%%

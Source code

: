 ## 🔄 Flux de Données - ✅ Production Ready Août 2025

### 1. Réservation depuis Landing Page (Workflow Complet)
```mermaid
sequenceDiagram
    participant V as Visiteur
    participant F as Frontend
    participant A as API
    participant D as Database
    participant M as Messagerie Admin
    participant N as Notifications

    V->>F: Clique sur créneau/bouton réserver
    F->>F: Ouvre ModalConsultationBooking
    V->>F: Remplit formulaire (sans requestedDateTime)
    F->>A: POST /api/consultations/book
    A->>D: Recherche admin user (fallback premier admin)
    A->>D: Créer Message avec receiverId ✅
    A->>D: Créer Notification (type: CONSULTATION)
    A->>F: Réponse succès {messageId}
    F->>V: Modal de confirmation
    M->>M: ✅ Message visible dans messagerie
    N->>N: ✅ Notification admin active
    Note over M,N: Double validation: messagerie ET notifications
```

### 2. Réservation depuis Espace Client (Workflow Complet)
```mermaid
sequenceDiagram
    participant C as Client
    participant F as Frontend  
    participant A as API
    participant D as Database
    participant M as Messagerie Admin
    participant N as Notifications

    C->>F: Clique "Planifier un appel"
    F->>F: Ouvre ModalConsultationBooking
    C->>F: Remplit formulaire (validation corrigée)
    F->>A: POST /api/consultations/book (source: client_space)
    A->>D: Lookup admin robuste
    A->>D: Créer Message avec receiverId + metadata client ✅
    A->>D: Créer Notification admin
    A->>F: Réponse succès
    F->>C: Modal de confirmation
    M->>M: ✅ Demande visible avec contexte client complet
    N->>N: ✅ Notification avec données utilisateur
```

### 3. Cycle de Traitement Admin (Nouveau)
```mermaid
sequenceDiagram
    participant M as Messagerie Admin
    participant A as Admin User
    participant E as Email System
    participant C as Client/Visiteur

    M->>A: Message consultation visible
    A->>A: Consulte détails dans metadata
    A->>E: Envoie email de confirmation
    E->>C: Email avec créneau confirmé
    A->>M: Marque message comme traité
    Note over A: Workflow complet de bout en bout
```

%%

■ **Exercise directions**
Taking the line with "### 1. Réservation" as the start and the last line of the data above as the end, write out those two lines and every line between them exactly, and only those.

■ **Result**
### 1. Réservation depuis Landing Page (Workflow Complet)
```mermaid
sequenceDiagram
    participant V as Visiteur
    participant F as Frontend
    participant A as API
    participant D as Database
    participant M as Messagerie Admin
    participant N as Notifications

    V->>F: Clique sur créneau/bouton réserver
    F->>F: Ouvre ModalConsultationBooking
    V->>F: Remplit formulaire (sans requestedDateTime)
    F->>A: POST /api/consultations/book
    A->>D: Recherche admin user (fallback premier admin)
    A->>D: Créer Message avec receiverId ✅
    A->>D: Créer Notification (type: CONSULTATION)
    A->>F: Réponse succès {messageId}
    F->>V: Modal de confirmation
    M->>M: ✅ Message visible dans messagerie
    N->>N: ✅ Notification admin active
    Note over M,N: Double validation: messagerie ET notifications
```

### 2. Réservation depuis Espace Client (Workflow Complet)
```mermaid
sequenceDiagram
    participant C as Client
    participant F as Frontend  
    participant A as API
    participant D as Database
    participant M as Messagerie Admin
    participant N as Notifications

    C->>F: Clique "Planifier un appel"
    F->>F: Ouvre ModalConsultationBooking
    C->>F: Remplit formulaire (validation corrigée)
    F->>A: POST /api/consultations/book (source: client_space)
    A->>D: Lookup admin robuste
    A->>D: Créer Message avec receiverId + metadata client ✅
    A->>D: Créer Notification admin
    A->>F: Réponse succès
    F->>C: Modal de confirmation
    M->>M: ✅ Demande visible avec contexte client complet
    N->>N: ✅ Notification avec données utilisateur
```

### 3. Cycle de Traitement Admin (Nouveau)
```mermaid
sequenceDiagram
    participant M as Messagerie Admin
    participant A as Admin User
    participant E as Email System
    participant C as Client/Visiteur

    M->>A: Message consultation visible
    A->>A: Consulte détails dans metadata
    A->>E: Envoie email de confirmation
    E->>C: Email avec créneau confirmé
    A->>M: Marque message comme traité
    Note over A: Workflow complet de bout en bout
```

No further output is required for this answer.